● **HOW TO COMPLETE THIS TASK**
Scan the entries below for the word "next" and copy every line where it turns up.

RECORD SET: Begin

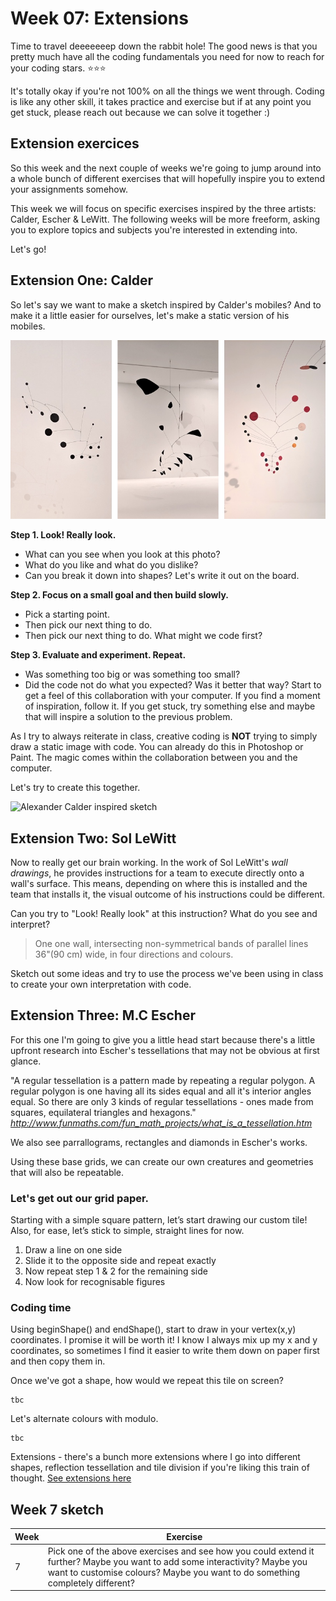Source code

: # Week 07: Extensions
Time to travel deeeeeeep down the rabbit hole! 
The good news is that you pretty much have all the coding fundamentals you need for now to reach for your coding stars. ⭐⭐⭐

It's totally okay if you're not 100% on all the things we went through. Coding is like any other skill, it takes practice and exercise but if at any point you get stuck, please reach out because we can solve it together :)

## Extension exercices
So this week and the next couple of weeks we're going to jump around into a whole bunch of different exercises that will hopefully inspire you to extend your assignments somehow.

This week we will focus on specific exercises inspired by the three artists: Calder, Escher & LeWitt. The following weeks will be more freeform, asking you to explore topics and subjects you're interested in extending into.

Let's go!

## Extension One: Calder
So let's say we want to make a sketch inspired by Calder's mobiles? And to make it a little easier for ourselves, let's make a static version of his mobiles.

![Alexander Calder exhibition at National Gallery of Victoria 2019](https://github.com/melaniehuang/creative-coding-studio/blob/master/course-material/images/week-07-001.jpg)

**Step 1. Look! Really look.**
- What can you see when you look at this photo?
- What do you like and what do you dislike?
- Can you break it down into shapes? 
Let's write it out on the board.

**Step 2. Focus on a small goal and then build slowly.**
- Pick a starting point.
- Then pick our next thing to do.
- Then pick our next thing to do. 
What might we code first?

**Step 3. Evaluate and experiment. Repeat.**
- Was something too big or was something too small?
- Did the code not do what you expected? Was it better that way?
Start to get a feel of this collaboration with your computer. If you find a moment of inspiration, follow it. If you get stuck, try something else and maybe that will inspire a solution to the previous problem.

As I try to always reiterate in class, creative coding is **NOT** trying to simply draw a static image with code. You can already do this in Photoshop or Paint. The magic comes within the collaboration between you and the computer.

Let's try to create this together.

![Alexander Calder inspired sketch](https://media.giphy.com/media/SqwuZVZ9U31VlkCsYn/giphy.gif)

## Extension Two: Sol LeWitt
Now to really get our brain working. In the work of Sol LeWitt's *wall drawings*, he provides instructions for a team to execute directly onto a wall's surface. This means, depending on where this is installed and the team that installs it, the visual outcome of his instructions could be different.

Can you try to "Look! Really look" at this instruction? What do you see and interpret?

> One one wall, intersecting non-symmetrical bands of parallel lines 36"(90 cm) wide, in four directions and colours.

Sketch out some ideas and try to use the process we've been using in class to create your own interpretation with code.

## Extension Three: M.C Escher
For this one I'm going to give you a little head start because there's a little upfront research into Escher's tessellations that may not be obvious at first glance.

"A regular tessellation is a pattern made by repeating a regular polygon. A regular polygon is one having all its sides equal and all it's interior angles equal. So there are only 3 kinds of regular tessellations - ones made from squares, equilateral triangles and hexagons." 
*http://www.funmaths.com/fun_math_projects/what_is_a_tessellation.htm*

We also see parrallograms, rectangles and diamonds in Escher's works.

Using these base grids, we can create our own creatures and geometries that will also be repeatable.

### Let's get out our grid paper.

Starting with a simple square pattern, let’s start drawing our custom tile! Also, for ease, let’s stick to simple, straight lines for now.

1. Draw a line on one side
2. Slide it to the opposite side and repeat exactly
3. Now repeat step 1 & 2 for the remaining side
4. Now look for recognisable figures

### Coding time

Using beginShape() and endShape(), start to draw in your vertex(x,y) coordinates. I promise it will be worth it! I know I always mix up my x and y coordinates, so sometimes I find it easier to write them down on paper first and then copy them in.

Once we've got a shape, how would we repeat this tile on screen?
```processing
tbc
```

Let's alternate colours with modulo.
```processing
tbc
```

Extensions - there's a bunch more extensions where I go into different shapes, reflection tessellation and tile division if you're liking this train of thought. [See extensions here](https://drive.google.com/file/d/1hO4atW1oKEEEEzgbT9eQzt-mWIyeflJo/view?usp=sharing)

## Week 7 sketch
Week | Exercise |
--- | --- |
7 | Pick one of the above exercises and see how you could extend it further? Maybe you want to add some interactivity? Maybe you want to customise colours? Maybe you want to do something completely different? |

RECORD SET: End

● **SOLUTION**
So this week and the next couple of weeks we're going to jump around into a whole bunch of different exercises that will hopefully inspire you to extend your assignments somehow.
- Then pick our next thing to do.
- Then pick our next thing to do. 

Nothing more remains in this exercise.